Se as informações de qualidade são um problema, o método usado para estimar o valor de uma marca de um clube de futebol pode ser outro complicador. Existem diversas metodologias que podem ser usadas como proxy em tais situações. Um delas é mensurar quanto é possível gerar de receita pela existência de uma marca. Se um torcedor está disposto a pagar um valor elevado por uma camisa oficial de um clube, a diferença entre o preço da camisa e o preço de uma camisa sem esta “marca” poderia ser considerada dentro do valor da marca. Neste caso, o clube consegue internalizar sua marca, gerando receita com a mesma. Isto provavelmente não ocorre no Brasil, já que usualmente os torcedores não compram a camisa oficial do clube (nem um ex-deputado e presidente da república paga por uma camisa oficial, preferindo uma cópia pirata).

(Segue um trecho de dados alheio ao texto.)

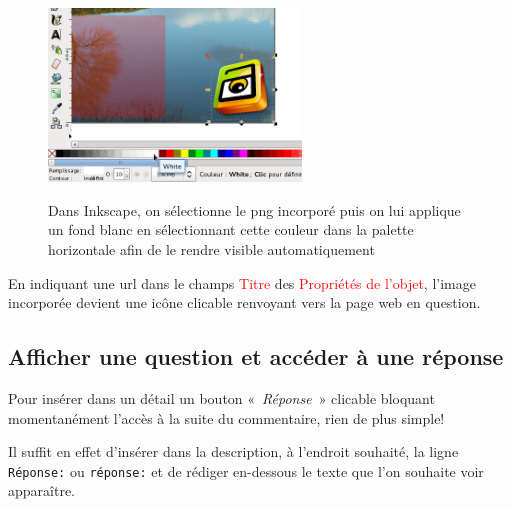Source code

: \documentclass[a4paper,12pt]{report}
\newcommand{\chemin}[1]{\textcolor{red}{#1}}
\begin{document}
\begin{figure}[htp]
 \centering
 \caption{Dans Inkscape, on sélectionne le png incorporé puis on lui applique un fond blanc en sélectionnant cette couleur dans la palette horizontale afin de le rendre visible automatiquement}
 \includegraphics[width=0.6\textwidth]{images/remplissage_blanc}
 \label{remplissage_blanc}
\end{figure}

En indiquant une url dans le champs \chemin{Titre} des \chemin{Propriétés de l'objet}, l'image incorporée
devient une icône clicable renvoyant vers la page web en question.

\subsection{Afficher une question et accéder à une réponse}

Pour insérer dans un détail un bouton «~\textit{Réponse}~» clicable bloquant momentanément l'accès à la suite du commentaire,
rien de plus simple!

Il suffit en effet d'insérer dans la description, à l'endroit souhaité, la ligne\\
\verb|Réponse:| ou \verb|réponse:| et de rédiger en-dessous le texte que l'on souhaite voir apparaître.
\end{document}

Em resumo, é difícil opinar sobre o valor de uma marcar, mas esta tarefa talvez seja mais difícil quando se trata de uma marca de um clube de futebol brasileiro. Segundo a BDO:

“O estudo seguiu rigorosa métrica que inclui mais de 30 diferentes variáveis entre dados financeiros, históricos dos clubes, informações publicadas em pesquisas com os torcedores, dados de marketing esportivo, hábitos de consumo dos torcedores, engajamento em mídias sociais e dados sociais e econômicos do mercado em que atuam os clubes analisados.”

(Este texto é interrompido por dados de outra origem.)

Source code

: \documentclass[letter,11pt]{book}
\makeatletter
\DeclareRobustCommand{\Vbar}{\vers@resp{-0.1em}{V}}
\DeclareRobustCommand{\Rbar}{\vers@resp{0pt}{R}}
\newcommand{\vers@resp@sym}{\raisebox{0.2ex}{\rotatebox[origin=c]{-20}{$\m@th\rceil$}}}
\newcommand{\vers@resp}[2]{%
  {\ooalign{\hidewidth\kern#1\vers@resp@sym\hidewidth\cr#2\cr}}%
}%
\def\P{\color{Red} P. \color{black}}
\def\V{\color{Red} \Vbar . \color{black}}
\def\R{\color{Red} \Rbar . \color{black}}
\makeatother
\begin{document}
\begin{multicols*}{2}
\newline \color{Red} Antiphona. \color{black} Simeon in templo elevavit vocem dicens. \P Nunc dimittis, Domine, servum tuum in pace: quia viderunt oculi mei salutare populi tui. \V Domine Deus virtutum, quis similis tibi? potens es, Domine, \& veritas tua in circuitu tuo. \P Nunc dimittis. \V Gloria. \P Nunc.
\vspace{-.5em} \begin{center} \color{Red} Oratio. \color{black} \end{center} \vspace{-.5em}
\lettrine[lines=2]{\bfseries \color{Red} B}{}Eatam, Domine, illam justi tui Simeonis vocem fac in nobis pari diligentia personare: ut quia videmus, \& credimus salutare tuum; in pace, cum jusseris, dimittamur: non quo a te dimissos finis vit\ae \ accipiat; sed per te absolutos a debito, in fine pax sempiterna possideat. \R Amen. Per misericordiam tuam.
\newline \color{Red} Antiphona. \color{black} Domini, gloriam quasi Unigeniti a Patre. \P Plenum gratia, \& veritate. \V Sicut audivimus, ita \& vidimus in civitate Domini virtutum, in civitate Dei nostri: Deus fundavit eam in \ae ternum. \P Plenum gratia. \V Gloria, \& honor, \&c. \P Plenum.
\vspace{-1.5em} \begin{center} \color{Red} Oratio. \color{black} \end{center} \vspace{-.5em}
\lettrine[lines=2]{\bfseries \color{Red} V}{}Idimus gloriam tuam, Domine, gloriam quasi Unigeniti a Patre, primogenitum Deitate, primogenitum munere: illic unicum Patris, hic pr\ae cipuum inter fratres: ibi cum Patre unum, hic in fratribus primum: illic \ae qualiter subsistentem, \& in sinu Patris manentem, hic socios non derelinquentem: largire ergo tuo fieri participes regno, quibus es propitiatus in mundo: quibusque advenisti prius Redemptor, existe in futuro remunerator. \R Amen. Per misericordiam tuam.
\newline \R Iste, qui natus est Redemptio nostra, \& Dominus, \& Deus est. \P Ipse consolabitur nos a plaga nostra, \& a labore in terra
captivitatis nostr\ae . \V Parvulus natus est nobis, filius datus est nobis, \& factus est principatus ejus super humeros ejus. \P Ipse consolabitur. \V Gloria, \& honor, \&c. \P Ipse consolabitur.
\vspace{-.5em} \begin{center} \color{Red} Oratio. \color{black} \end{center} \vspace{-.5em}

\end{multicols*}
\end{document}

Isto não ajuda a esclarecer muito sobre o método. Em postagem anterior, discutimos sobre o uso de múltiplo para avaliar clubes de futebol. Vamos usar esta discussão para fazer nossa análise. Na figura abaixo coloquei o valor da marca dos clubes e o valor usando o múltiplo de 3,2 (método CATS). Note que estamos comparando algo diferente: a BDO mensura a marca; estamos mensurando o valor do clube, que é mais abrangente que a medida da BDO. Além disto, usamos a receita total; ou seja,  nosso resultado pode estar sendo influenciado pela venda de jogadores.

O gráfico mostra que em geral nossa estimativa é maior que a BDO, o que era esperado. Em média, os 25 clubes foram avaliados em 672 milhões usando o múltiplo e a marca recebeu uma avaliação de 435 milhões. Em alguns casos, a diferença foi expressiva. Avaliamos a Chapecoense em 319 milhões, enquanto a BDO considerou que a marca deste time tem um valor de 58 milhões. Mas nossa estimativa coloca o Corinthians como tendo um valor de R$1,25 bilhão versus R$1,74 bilhão da BDO. (Este é o único clube onde o valor do múltiplo foi menor que o valor da marca)

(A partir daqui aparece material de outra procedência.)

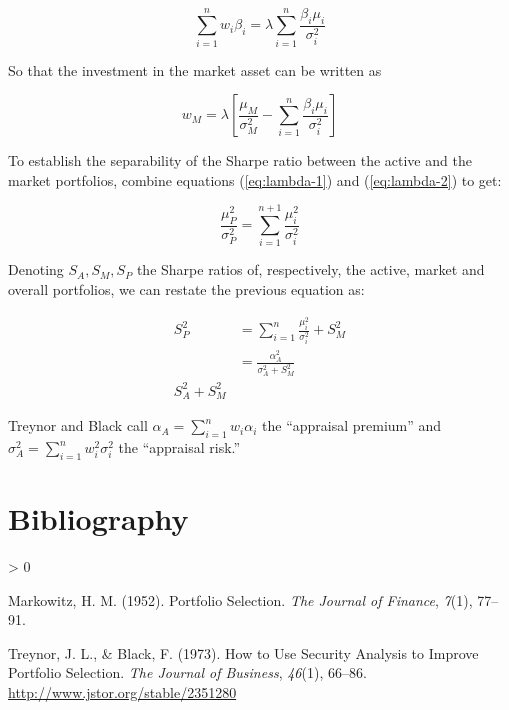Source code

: \documentclass[
  11pt,
]{article}
\newlength{\cslhangindent}
\newenvironment{CSLReferences}[2] %
 {%
  \setlength{\parindent}{0pt}
  \ifodd #1 \everypar{\setlength{\hangindent}{\cslhangindent}}\ignorespaces\fi
  \ifnum #2 > 0
  \setlength{\parskip}{#2\baselineskip}
  \fi
 }%
 {}
\begin{document}
\[
\sum_{i=1}^n w_i \beta_i = \lambda \sum_{i=1}^n \frac{\beta_i \mu_i}{\sigma^2_i}
\]

So that the investment in the market asset can be written as

\[
w_M = \lambda \left[ \frac{\mu_M}{\sigma^2_M} - \sum_{i=1}^n \frac{\beta_i \mu_i}{\sigma^2_i} \right]
\]

To establish the separability of the Sharpe ratio between the active and
the market portfolios, combine equations (\ref{eq:lambda-1}) and
(\ref{eq:lambda-2}) to get:

\[
\frac{\mu^2_P}{\sigma^2_P} = \sum_{i=1}^{n+1} \frac{\mu^2_i}{\sigma^2_i}
\]

Denoting \(S_A, S_M, S_P\) the Sharpe ratios of, respectively, the
active, market and overall portfolios, we can restate the previous
equation as:

\begin{align}
S^2_P &= \sum_{i=1}^{n} \frac{\mu^2_i}{\sigma^2_i} + S^2_M \\
&= \frac{\alpha^2_A}{\sigma^2_A + S^2_M} \\
S^2_A + S^2_M
\end{align}

Treynor and Black call \(\alpha_A = \sum_{i=1}^n w_i \alpha_i\) the
``appraisal premium'' and \(\sigma^2_A = \sum_{i=1}^n w^2_i \sigma^2_i\)
the ``appraisal risk.''

\hypertarget{bibliography}{%
\section*{Bibliography}\label{bibliography}}

\hypertarget{refs}{}
\begin{CSLReferences}{1}{0}
\leavevmode\hypertarget{ref-Markowitz1952}{}%
Markowitz, H. M. (1952). {Portfolio Selection}. \emph{The Journal of
Finance}, \emph{7}(1), 77--91.

\leavevmode\hypertarget{ref-Treynor1973}{}%
Treynor, J. L., \& Black, F. (1973). {How to Use Security Analysis to
Improve Portfolio Selection}. \emph{The Journal of Business},
\emph{46}(1), 66--86. \url{http://www.jstor.org/stable/2351280}

\end{CSLReferences}
\end{document}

Em geral, as diferenças entre os dois métodos foi menor para os clubes de maior valor e aumentou substancialmente para os pequenos clubes, como é o caso da Chapecoense. Mas qual o método é melhor? É impossível responder a esta pergunta por dois motivos. Em primeiro lugar, não temos um conjunto de negociações de marcas (ou de clubes) que possa indicar quem estaria com a razão. Se ocorressem 25 transações de clubes e caso meus valores estivessem mais próximos dos valores transacionados, o meu método seria melhor. Em segundo lugar, estamos mensurando algo diferente e não temos condições de analisar se o método da BDO é razoável ou não. A afirmação da empresa, reproduzida acima, não permite verificar se os seus valores são razoáveis ou não.